Spend at least ten wildly happy minutes every single day reading aloud.
- Mem Fox, Australian children’s author
When we think about feeding the writer, we think about reading. Perhaps, we think about them devouring one book after another as we might have done as bookish children. However, we should never forget the power and the pleasure of being read to. Rumours go around that reading aloud is not teaching, but we know that reading aloud is essential nourishment. Even as adults we love the sound of another reading a story, maybe we use audible, maybe we are lucky enough to know someone who loves to read to us. Then the stories come to us, the rhythms and magic of the writing capture our minds, our imaginations.
For many children, this is how they come to know how particular writers sound. By reading aloud we open up the text for them. They may well want to read the book themselves once they have heard it. As a teenager, television dramatisations opened the door to Dickens for me. I would watch an episode or two and then start reading at pace so that I was always ahead of the televised story. The televised adaptation helped me gain purchase on the unfamiliar language and context. We know that sometimes when we start reading an unfamiliar author the going can be slow until we get used to their way of putting words together.
So, when we read aloud, we ease the way in for less experienced readers. For many children, particularly in primary school, when reading might still be a slow business, we can read novels that are intellectually and emotionally relevant to them and that might still be too laborious for them to read for themselves with any pleasure. We voice the text. A Year 5 child for whom English was an additional language liked to hear her teacher reading, because when she read the book herself she heard her teacher’s voice in her head. She heard the writer’s voice through her teacher’s voice. It was particularly pertinent for her, but I think there are many of us, adults and children, who are introduced to the voice of a writer through the intermediary voice of a good reader.

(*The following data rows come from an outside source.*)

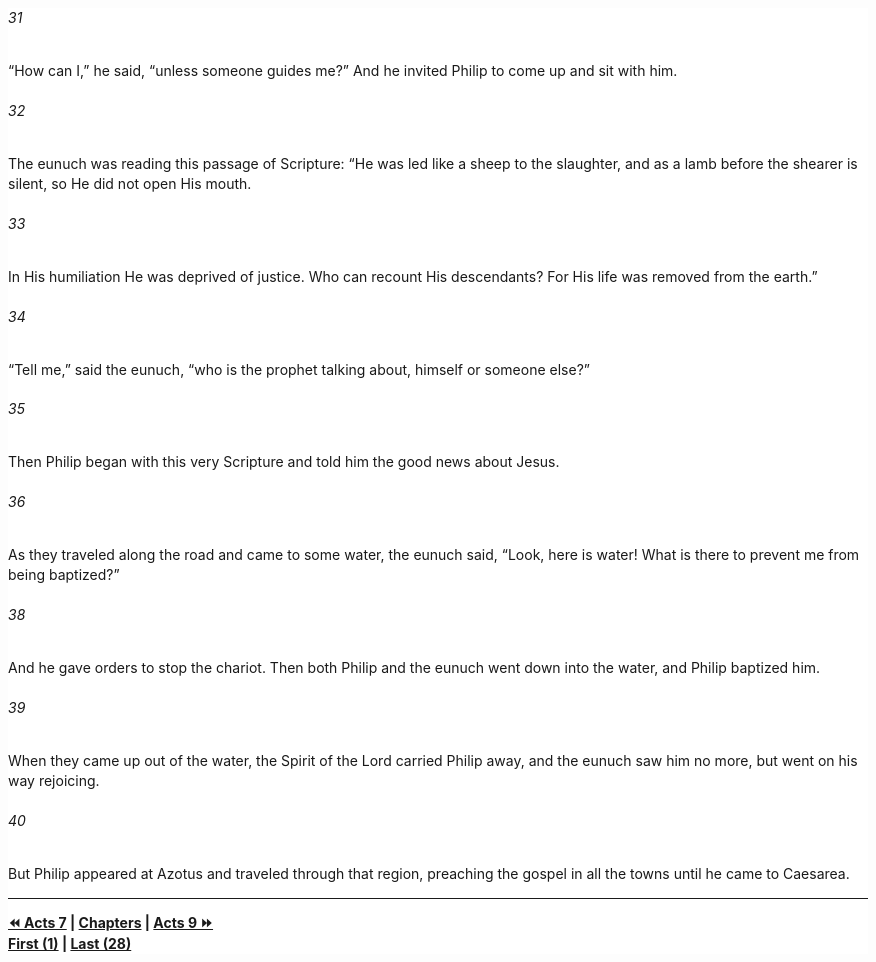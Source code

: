 ###### 31  
“How can I,” he said, “unless someone guides me?” And he invited Philip to come up and sit with him.  
  
###### 32  
The eunuch was reading this passage of Scripture: “He was led like a sheep to the slaughter, and as a lamb before the shearer is silent, so He did not open His mouth.  
  
###### 33  
In His humiliation He was deprived of justice. Who can recount His descendants? For His life was removed from the earth.”  
  
###### 34  
“Tell me,” said the eunuch, “who is the prophet talking about, himself or someone else?”  
  
###### 35  
Then Philip began with this very Scripture and told him the good news about Jesus.  
  
###### 36  
As they traveled along the road and came to some water, the eunuch said, “Look, here is water! What is there to prevent me from being baptized?”  
  
###### 38  
And he gave orders to stop the chariot. Then both Philip and the eunuch went down into the water, and Philip baptized him.  
  
###### 39  
When they came up out of the water, the Spirit of the Lord carried Philip away, and the eunuch saw him no more, but went on his way rejoicing.  
  
###### 40  
But Philip appeared at Azotus and traveled through that region, preaching the gospel in all the towns until he came to Caesarea.  
  
  
---  
  
**[⏪ Acts 7](./Acts%207.md) | [Chapters](./_index.md) | [Acts 9 ⏩](./Acts%209.md)**  
**[First (1)](./Acts%201.md) | [Last (28)](./Acts%2028.md)**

Once we have heard those rhythms aloud we can draw upon them when we are reading and when we are writing. They become part of our own voice and we can try them out using our own words. Reading aloud, one to one, is an essential part of learning to read. Reading aloud provides a shared experience: meditative, hilarious, challenging, surprising, communal. It draws us together. It becomes part of our cultural capital. Reading aloud is not just for the youngest children. We are all drawn in by the spoken word. My English teacher sometimes read us short stories during A level lessons. ‘The Rain Horse’ by Ted Hughes, Hemingway’s ‘Indian Camp’. I have not forgotten them, nor the quiet of the room as he read, nor the ways in which a story might work. Even if we don’t have time to read whole texts to older students, we can still read poems, shorter extracts from prose. Sometimes the music of a writer is harder to hear when one reads silently. I didn’t properly notice the loveliness of Gilbert White’s nature diaries until I read them aloud. It is why it is so helpful to read our own writing aloud, and to hear others read theirs.
In the opening chapter to her wonderful book about writing stories, Steering the Craft, Ursula Leguin says:
The sound of the language is where it all begins and what it all comes back to. The basic elements of language are physical: the noise words make and the rhythm of their relationships. This is just as true of written prose as it is of poetry, though the sound-effects of prose are usually subtle and always irregular.
…. I think awareness of what your own writing sounds like is an essential skill for a writer.
Our voices, what our writing sounds like, come from all that we have read and heard and how people do or do not listen to us. If we are to feed the young writer, then reading aloud is an essential part of the diet. We will offer it and they will use it in the ways that are theirs.